Keman shuddered as another shock convulsed him, holding him upright, although he could no longer see and could hardly hear.
...got to hold on...it hurts...hurts...
The sounds of the crowd of Kin were growing more and more indistinct, as he tried to break Myre's hold on him, and failed.
"Enough!" Keoke roared...it sounded as if his voice were coming from the other side of the universe...
The pain stopped, and Keman collapsed in a boneless heap into the dust; dimly hearing Myre's bugle of triumph, and no longer caring. He simply lay where he had fallen, head on one side, eyes closed, the bitter taste of defeat choking him, and no less an agony than the ache of his abused flesh.
He would live...in fact, in a while, he would be mostly recovered, for recovery from magically caused hurts came swiftly for a dragon. Right now he wasn't certain if that was what he really wanted.
He'd lost. He told Shana he'd bring back help...but he'd lost. Myre didn't even cheat; she didn't have to. The magic he knew was no match for combative Kin-magic. And that was all she knew.
If he had been in halfblood form, he would have wept.
How could he face them again? How could he go back to them and tell them that the help he promised wasn't coming?
But if he didn't go back...they wouldn't have even him.

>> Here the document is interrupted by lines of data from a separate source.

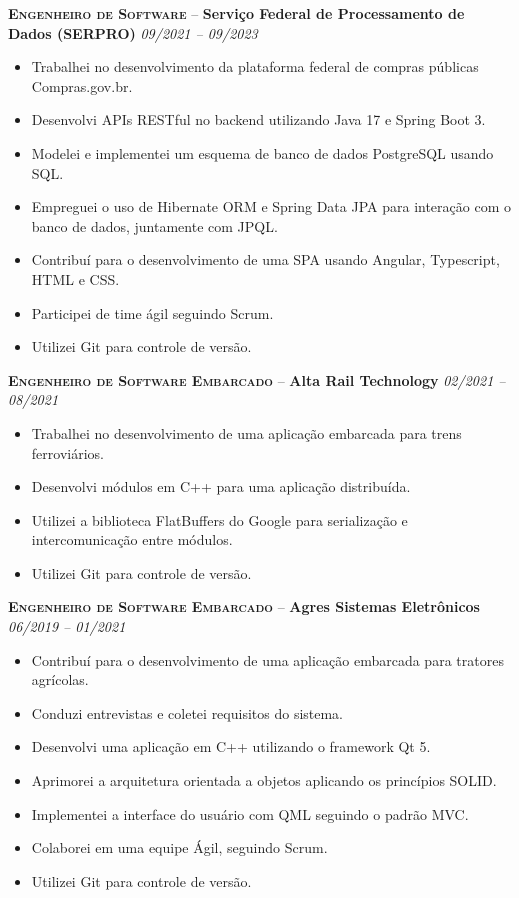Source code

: \documentclass[a4paper,12pt]{article}
\begin{document}
\textbf{\textsc{Engenheiro de Software}} -- \textbf{Serviço Federal de Processamento de Dados (SERPRO)} \hfill \textit{09/2021 -- 09/2023}

{\small
\begin{itemize}[leftmargin=*,label=\large\textbullet]
    \setlength\itemsep{-0.2em}
    \item Trabalhei no desenvolvimento da plataforma federal de compras públicas Compras.gov.br.
    \item Desenvolvi APIs RESTful no backend utilizando Java 17 e Spring Boot 3.
    \item Modelei e implementei um esquema de banco de dados PostgreSQL usando SQL.
    \item Empreguei o uso de Hibernate ORM e Spring Data JPA para interação com o banco de dados, juntamente com JPQL.
    \item Contribuí para o desenvolvimento de uma SPA usando Angular, Typescript, HTML e CSS.
    \item Participei de time ágil seguindo Scrum.
    \item Utilizei Git para controle de versão.
\end{itemize}
}

\textbf{\textsc{Engenheiro de Software Embarcado}} -- \textbf{Alta Rail Technology} \hfill \textit{02/2021 -- 08/2021}

{\small
\begin{itemize}[leftmargin=*,label=\large\textbullet]
    \setlength\itemsep{-0.2em}
    \item Trabalhei no desenvolvimento de uma aplicação embarcada para trens ferroviários.
    \item Desenvolvi módulos em C++ para uma aplicação distribuída.
    \item Utilizei a biblioteca FlatBuffers do Google para serialização e intercomunicação entre módulos.
    \item Utilizei Git para controle de versão.
\end{itemize}
}

\textbf{\textsc{Engenheiro de Software Embarcado}} -- \textbf{Agres Sistemas Eletrônicos} \hfill \textit{06/2019 -- 01/2021}

{\small
\begin{itemize}[leftmargin=*,label=\large\textbullet]
    \setlength\itemsep{-0.2em}
    \item Contribuí para o desenvolvimento de uma aplicação embarcada para tratores agrícolas.
    \item Conduzi entrevistas e coletei requisitos do sistema.
    \item Desenvolvi uma aplicação em C++ utilizando o framework Qt 5.
    \item Aprimorei a arquitetura orientada a objetos aplicando os princípios SOLID.
    \item Implementei a interface do usuário com QML seguindo o padrão MVC.
    \item Colaborei em uma equipe Ágil, seguindo Scrum.
    \item Utilizei Git para controle de versão.
\end{itemize}
}
\end{document}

He was exiled now beyond all recalling, as good as dead; if he were to approach anyone of the Kin, they would pretend he was not there.
He waited as sounds receded; as the last of the Kin left the arena, left the "dead one" to vanish discreetly. At least that would give him the privacy to pick himself up and take himself and his defeat away. Finally he opened his eyes, and slowly, aching in every fiber, got himself to his feet. He felt as if every scale had been separately hammered, then set on fire.
The canyon was completely empty; there wasn't even a hint that anything lived here. Somehow, that made him feel worse. Contrary to the Law, he had hoped that at least Alara would have stayed.
But...perhaps it was just as well. Now he was free to do whatever he felt had to be done. He would do it alone...but he need no longer fear the censure of anyone of the Kin.
You couldn't condemn a ghost, he told himself. You couldn't punish someone who was already dead. He didn't have anything else to bring Shana, so he would bring her what was left of his life.
Even though he was ready to give up, he would not begrudge her that. Whatever was left for him to do, he would. Even though it was probably not enough to save her.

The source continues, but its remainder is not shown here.